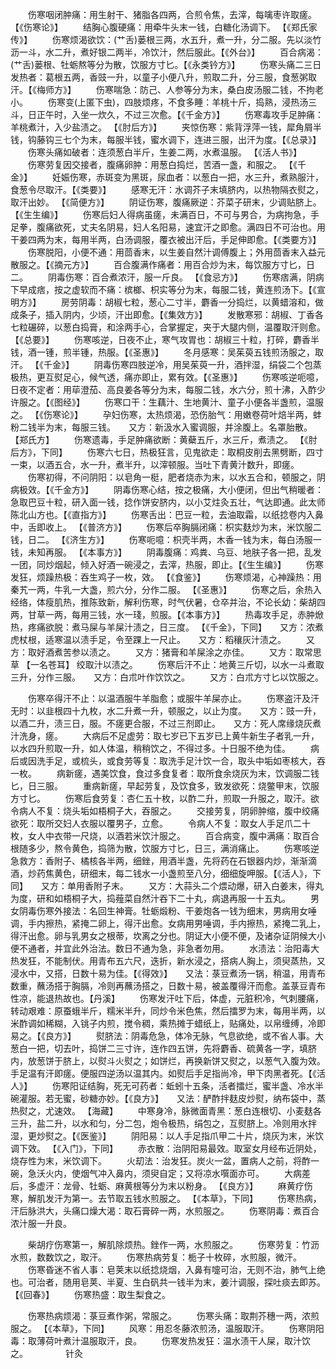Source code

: <!-- { "loadSidebar": true } -->
　　伤寒咽闭肿痛：用生射干、猪脂各四两，合煎令焦，去滓，每噙枣许取瘥。 【《伤寒论》】
　　结胸心腹硬痛：用牵牛头末一钱，白糖化汤调下。 【《郑氏家传》】
　　伤寒烦渴欲饮：(艹舌)蒌根三两，水五升，煮一升，分二服。先以淡竹沥一斗，水二升，煮好银二两半，冷饮汁，然后服此。【《外台》】
　　百合病渴：(艹舌)蒌根、牡蛎熬等分为散，饮服方寸匕。【《永类钤方》】
　　伤寒头痛二三日发热者：葛根五两，香豉一升，以童子小便八升，煎取二升，分三服，食葱粥取汗。【《梅师方》】
　　伤寒喘急：防己、人参等分为末，桑白皮汤服二钱，不拘老小。
　　伤寒变(上匿下虫)，四肢烦疼，不食多睡：羊桃十斤，捣熟，浸热汤三斗，日正午时，入坐一炊久，不过三次愈。【《千金方》】
　　伤寒毒攻手足肿痛：羊桃煮汁，入少盐渍之。 【《肘后方》】
　　夹惊伤寒：紫背浮萍一钱，犀角屑半钱，钩藤钩三七个为末，每服半钱，蜜水调下，连进三服，出汗为度。【《总录》】
　　伤寒头痛如破者：连须葱白半斤，生姜二两，水煮温服。 【《活人书》】
　　伤寒劳复因交接者，腹痛卵肿：用葱白捣烂，苦酒一盏，和服之。 【《千金》】
　　妊娠伤寒，赤斑变为黑斑，尿血者：以葱白一把，水三升，煮熟服汁，食葱令尽取汗。【《类要》】
　　感寒无汗：水调芥子末填脐内，以热物隔衣熨之，取汗出妙。 【《简便方》】
　　阴证伤寒，腹痛厥逆：芥菜子研末，少调贴脐上。 【《生生编》】
　　伤寒后妇人得病虽瘥，未满百日，不可与男合，为病拘急，手足拳，腹痛欲死，丈夫名阴易，妇人名阳易，速宜汗之即愈。满四日不可治也。用干姜四两为末，每用半两，白汤调服，覆衣被出汗后，手足伸即愈。【《类要方》】
　　伤寒脱阳，小便不通：用茴香末，以生姜自然汁调傅腹上；外用茴香末入益元散服之。【《摘元方》】
　　百合腹满作痛者：用百合炒为末，每饮服方寸匕，日二。
　　阴毒伤寒：百合煮浓汗，服一斤良。 【《食忌方》】
　　伤寒痞满，阴病下早成痞，按之虚软而不痛：槟榔、枳实等分为末，每服二钱，黄连煎汤下。【《宣明方》】
　　房劳阴毒：胡椒七粒，葱心二寸半，麝香一分捣烂，以黄蜡溶和，做成条子，插入阴内，少顷，汗出即愈。【《集效方》】
　　发散寒邪：胡椒、丁香各七粒碾碎，以葱白捣膏，和涂两手心，合掌握定，夹于大腿内侧，温覆取汗则愈。【《总要》】
　　伤寒咳逆，日夜不止，寒气攻胃也：胡椒三十粒，打碎，麝香半钱，酒一锺，煎半锺，热服。【《圣惠》】
　　冬月感寒：吴茱萸五钱煎汤服之，取汗。 【《千金》】
　　阴毒伤寒四肢逆冷，用吴茱萸一升，酒拌湿，绢袋二个包蒸极热，更互熨足心，候气透，痛亦即止，累有效。【《圣惠》】
　　伤寒咳逆呃噫，日夜不定者：用荜澄茄、高良姜各等分为末，每服二钱，水六分，煎十沸，入酢少许服之。【《图经》】
　　伤寒口干：生藕汁、生地黄汁、童子小便各半盏煎，温服之。 【《伤寒论》】
　　孕妇伤寒，太热烦渴，恐伤胎气：用嫩卷荷叶焙半两，蚌粉二钱半为末，每服三钱。　　又方：新汲水入蜜调服，并涂腹上。名罩胎散。 【郑氏方】
　　伤寒遗毒，手足肿痛欲断：黄蘗五斤，水三斤，煮渍之。 【《肘后方》，下同】
　　伤寒六七日，热极狂言，见鬼欲走：取桐皮削去黑劈断，四寸一束，以酒五合，水一升，煮半升，以滓顿服。当吐下青黄汁数升，即瘥。
　　伤寒初得，不问阴阳：以皂角一梃，肥者烧赤为末，以水五合和，顿服之，阴病极效。【《千金方》】
　　阴毒伤寒心结，按之极痛，大小便闭，但出气稍暖者：急取巴豆十粒，研入面一钱，捻作饼安脐内，以小艾炷灸五壮，气达即通。此太师陈北山方也。【《直指方》】
　　伤寒舌出：巴豆一粒，去油取霜，以纸捻卷内入鼻中，舌即收上。 【《普济方》】
　　伤寒后卒胸膈闭痛：枳实麸炒为末，米饮服二钱，日二。 【《济生方》】
　　伤寒呃噫：枳壳半两，木香一钱为末，每白汤服一钱，未知再服。 【《本事方》】
　　阴毒腹痛：鸡粪、乌豆、地肤子各一把，乱发一团，同炒烟起，倾入好酒一碗浸之，去滓，热服，即止。【《生生编》】
　　伤寒发狂，烦躁热极：吞生鸡子一枚，效。 【《食鉴》】
　　伤寒烦渴，心神躁热：用秦艽一两，牛乳一大盏，煎六分，分作二服。 【《圣惠》】
　　伤寒之后，余热入经络，体瘦肌热，推陈致新，解利伤寒，时气伏暑，仓卒并治，不论长幼：柴胡四两，甘草一两，每用三钱，水一琖，煎服。【《本事方》】
　　热毒攻手足，赤肿焮热，疼痛欲脱：煮马屎与羊屎汁渍之，日三度。 【《千金》，下同】　　又方：浓煮虎杖根，适寒温以渍手足，令至踝上一尺止。　　又方：稻穰灰汁渍之。
　　又方：取好酒煮苦参以渍之。
　　又方：猪膏和羊屎涂之亦佳。
　　又方：取常思草 【一名苍耳】 绞取汁以渍之。
　　伤寒后汗不止：地黄三斤切，以水一斗煮取三升，分作三服。　　又方：白朮叶作饮饮之。
　　又方：白朮方寸匕以饮服之。

　　伤寒卒得汗不止：以温酒服牛羊脂愈；或服牛羊屎亦止。
　　伤寒盗汗及汗无时：以韭根四十九枚，水二升煮一升，顿服之，以止为度。　　又方：豉一升，以酒二升，渍三日，服。不瘥更合服，不过三剂即止。　　又方：死人席缘烧灰煮汁洗身，瘥。
　　大病后不足虚劳：取七岁已下五岁已上黄牛新生子者乳一升，以水四升煎取一升，如人体温，稍稍饮之，不得过多。十日服不绝为佳。
　　病后或因洗手足，或梳头，或食劳等复：取洗手足汁饮一合，取头中垢如枣核大，吞一枚。
　　病新瘥，遇美饮食，食过多食复者：取所食余烧灰为末，饮调服二钱匕，日三服。
　　重病新瘥，早起劳复，及饮食多，致发欲死：烧鳖甲末，饮服方寸匕。
　　伤寒后食劳复：杏仁五十枚，以酢二升，煎取一升服之，取汗。欲令病人不复：烧头垢如梧桐子大，吞服之。
　　交接劳复，阴卵肿缩，腹中绞痛欲死：取所交妇人衣服以覆男子，立愈。
　　令病人不复：取女人手足爪二十枚，女人中衣带一尺烧，以酒若米饮汁服之。
　　百合病变，腹中满痛：取百合根随多少，熬令黄色，捣筛为散，饮服方寸匕，日三，满消痛止。
　　伤寒咳逆急救方：香附子、橘核各半两，细銼，用酒半盏，先将药在石银器内炒，渐渐滴酒，炒药焦黄色，研细末，每二钱水一小盏煎至八分，细细旋呷服。【《活人》，下同】　　又方：单用香附子末。
　　又方：大蒜头二个煨动爆，研入白姜末，得丸为度，研和如梧桐子大，捣薤菜自然汁吞下二十丸，病退再服一十五丸。
　　男女阴毒伤寒外接法：名回生神膏。牡蛎煅粉、干姜炮各一钱为细末，男病用女唾调，手内擦热，紧掩二卵上，得汗出愈。女病用男唾调，手内擦热，紧掩二乳上，得汗出愈。卵与乳男女之根蒂，坎离之分也。阴证大小便不便，及诸杂证阴候大小便不通者，并宜此外治法。数日不通为急，非急者勿用。
　　水渍法：治阳毒大热发狂，不能制伏。用青布五六尺，迭折，新水浸之，搭病人胸上，须臾蒸热，又浸水中，又搭，日数十易为佳。【《得效》】　　又法：菉豆煮汤一锅，稍温，用青布数重，蘸汤搭于胸膈，冷则再蘸汤搭之，日数十易，被盖覆得汗而愈。盖菉豆青布性凉，能退热故也。【丹溪】
　　伤寒发汗吐下后，体虚，元脏积冷，气刺腰痛，转动艰难：原蚕蛾半斤，糯米半升，同炒令米色焦，然后擂罗为末，每用半两，以米酢调如稀糊，入铫子内煎，搅令稠，乘热摊于蜡纸上，贴痛处，以帛缠缚，冷即易之。【《良方》】
　　熨脐法：阴毒危急，体冷无脉，气息欲绝，或不省人事。大葱白一把，切去叶，捣饼二三寸许，连作四五饼，先将麝香、硫黄各一字，填脐内，放葱饼于脐上，以熨斗火熨之；如饼烂，再换新饼又熨之，以葱气入腹为效。手足温有汗即瘥。便服四逆汤以温其内。如熨后手足指尚冷，甲下肉黑者死。【《活人》】
　　伤寒阳证结胸，死无可药者：蚯蚓十五条，活者擂烂，蜜半盏、冷水半碗灌服。若无蜜，砂糖亦妙。【《良方》】　　又法：酽酢拌麸皮炒熨，纳布袋中，蒸热熨之，尤速效。 【海藏】
　　中寒身冷，脉微面青黑：葱白连根切、小麦麸各三升，盐二升，以水和匀，分二包，炮令极热，绢包之，互熨脐上。冷则用水拌湿，更炒熨之。【《医鉴》】
　　阴阳易：以人手足指爪甲二十片，烧灰为末，米饮调下效。 【《入门》，下同】
　　赤衣散：治阴阳易最效。取室女月经布近阴处，烧存性为末，米饮调下。
　　火刧法：治发狂。炭火一盆，置病人之前，将酢一碗，急沃火内，使烟气冲入鼻内，须臾自定；又将凉水噀面亦可。
　　大病差后，多虚汗：龙骨、牡蛎、麻黄根等分为末以粉身。 【《良方》】
　　麻黄疗伤寒，解肌发汗为第一。去节取五钱水煎服之。 【《本草》，下同】
　　伤寒热病，汗后脉洪大，头痛口燥大渴：取石膏碎一两，水煎服之。
　　伤寒阴毒：煮百合浓汁服一升良。

　　柴胡疗伤寒第一，解肌除烦热。銼作一两，水煎服之。
　　伤寒劳复：竹沥水煎，数数饮之，取汗。
　　伤寒热病劳复：栀子十枚碎，水煎服，微汗。
　　伤寒昏迷不省人事：皂荚末以纸捻烧烟，入鼻有嚏可治，无则不治，肺气上绝也。可治者，随用皂荚、半夏、生白矾共一钱半为末，姜汁调服，探吐痰去即苏。【《回春》】
　　伤寒热盛：取生梨食之。

　　伤寒热病烦渴：菉豆煮作粥，常服之。
　　伤寒头痛：取荆芥穗一两，浓煎服之。 【《本草》，下同】
　　风寒：用忍冬藤浓煎汤，温服取汗。
　　伤寒阴阳毒：取薄荷叶煮汁温服取汗，良。
　　伤寒发热发狂：温水渍干人屎，取汁饮之。
　　　　针灸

•••••

All lines of the listing holding the string "每服二钱" must be returned, copied as they stand.

　　伤寒痞满，阴病下早成痞，按之虚软而不痛：槟榔、枳实等分为末，每服二钱，黄连煎汤下。【《宣明方》】
　　伤寒咳逆呃噫，日夜不定者：用荜澄茄、高良姜各等分为末，每服二钱，水六分，煎十沸，入酢少许服之。【《图经》】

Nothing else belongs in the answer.